PGH: Is there a definition of ‘gene drive’ that you could all agree on?
JC: It would be a system in which you modify the genome of an organism in a way that you wind up with biased inheritance. That’s simply put.
KO: With a well-defined target sequence and substitute sequence as well as the cut-and-paste machinery associated with it, and we have not made statements on whether that system is stable or unstable over many generations or whether it could be localized or modified, which I hope will be some of the issues we’ll talk about later, but I think that purpose-designed gene drive is what we need to describe here because gene drives exist in nature as well.
JC: Right. Regarding ‘sustainable’, we’re typically thinking of that as a system-level view in which you want to have whatever the entity is that you’re thinking about or whatever the system is you’re thinking about it, in some sense perpetuate itself. We can think of a gene drive technology as sustainable in that you could introduce a modification into a population and it would spread throughout the population. As a result of the original molecular variant that you introduced, you wouldn’t have to keep introducing anything, so in that sense it would be sustainable.
KO: Yes, ‘self-perpetuating’ would be another way of looking at it.
JC: That would be the synonym for ‘sustainable’.
KO: Exactly right, because the word ‘sustainable’ also has the environmental connotations as well.
EH: It also raises the question of whether there would be any resistance, either within the organism itself or from environmental factors.
KO: So, framing this as a question it would be something like ‘are purpose-designed gene drive technologies, defined as we have discussed, do they offer a promising possibility for developing self-perpetuating vector control measures?’
CE: I would agree with the question as Ken has restated it. Given the caveats and qualifications we have made, the original statement is not something you could agree on as it’s very firm and leads to an answer which says that we don’t know if it’s the best possibility; there may be other technologies that could be under development in the next two or three years. Who knows.
KO: So, the answer to that question is yes, it is a promising technology but we need to have a discussion on alternatives, and why it is promising but there are other ways people are trying to control vectors. Every one of the approaches, including gene drive, has liabilities as well as benefits.
EH: I don’t want to talk about ‘alternatives’ in those terms because I don’t know of anyone talking about gene drive as if it were the only approach to vector control. Instead there the idea is that gene drive modified organisms would be a piece of a multi-factor approach to vector control.
JC: That makes a lot of sense too because, as Liz said earlier, we know that you can get resistance to the gene drive and therefore the notion of using some sort of multivariate, multifactorial strategy is more likely to be successful because without that you’re likely to get a failure or have only partial success with one approach.

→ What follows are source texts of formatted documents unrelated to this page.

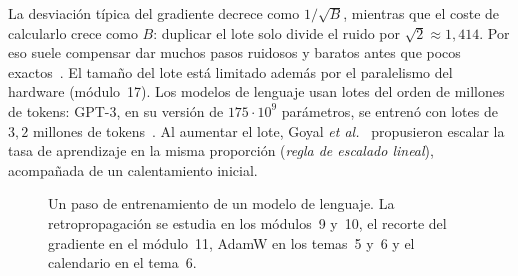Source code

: \begin{observacion}
La desviación típica del gradiente decrece como $1/\sqrt{B}$, mientras que el coste de calcularlo crece como $B$: duplicar el lote solo divide el ruido por $\sqrt2\approx 1{,}414$. Por eso suele compensar dar muchos pasos ruidosos y baratos antes que pocos exactos~\cite[§8.1.3]{gbc}. El tamaño del lote está limitado además por el paralelismo del hardware (módulo~17). Los modelos de lenguaje usan lotes del orden de millones de tokens: GPT-3, en su versión de $175\cdot 10^{9}$ parámetros, se entrenó con lotes de $3{,}2$ millones de tokens~\cite[tabla~2.1]{gpt3}. Al aumentar el lote, Goyal \emph{et al.}~\cite{goyal} propusieron escalar la tasa de aprendizaje en la misma proporción (\emph{regla de escalado lineal}), acompañada de un calentamiento inicial.
\end{observacion}

\begin{figure}[h]
\centering
{}
\caption{Un paso de entrenamiento de un modelo de lenguaje. La retropropagación se estudia en los módulos~9 y~10, el recorte del gradiente en el módulo~11, AdamW en los temas~5 y~6 y el calendario en el tema~6.}
\label{fig:bucle}
\end{figure}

KO: Also, the statement as supposed, assumes that you’re beginning with release, there’s much that we need to understand before proceeding to that point, and the characteristics of the drives themselves: are they with or without threshold mechanisms or daisy gene mechanisms to try to limit diffusion to locales, that is something that we’re going to have to talk about because our evaluation, I would guess amongst us all, in responding to vector control in this context, that first question requires consideration of what we mean by gene drive with or without technological safeguards that are under development now.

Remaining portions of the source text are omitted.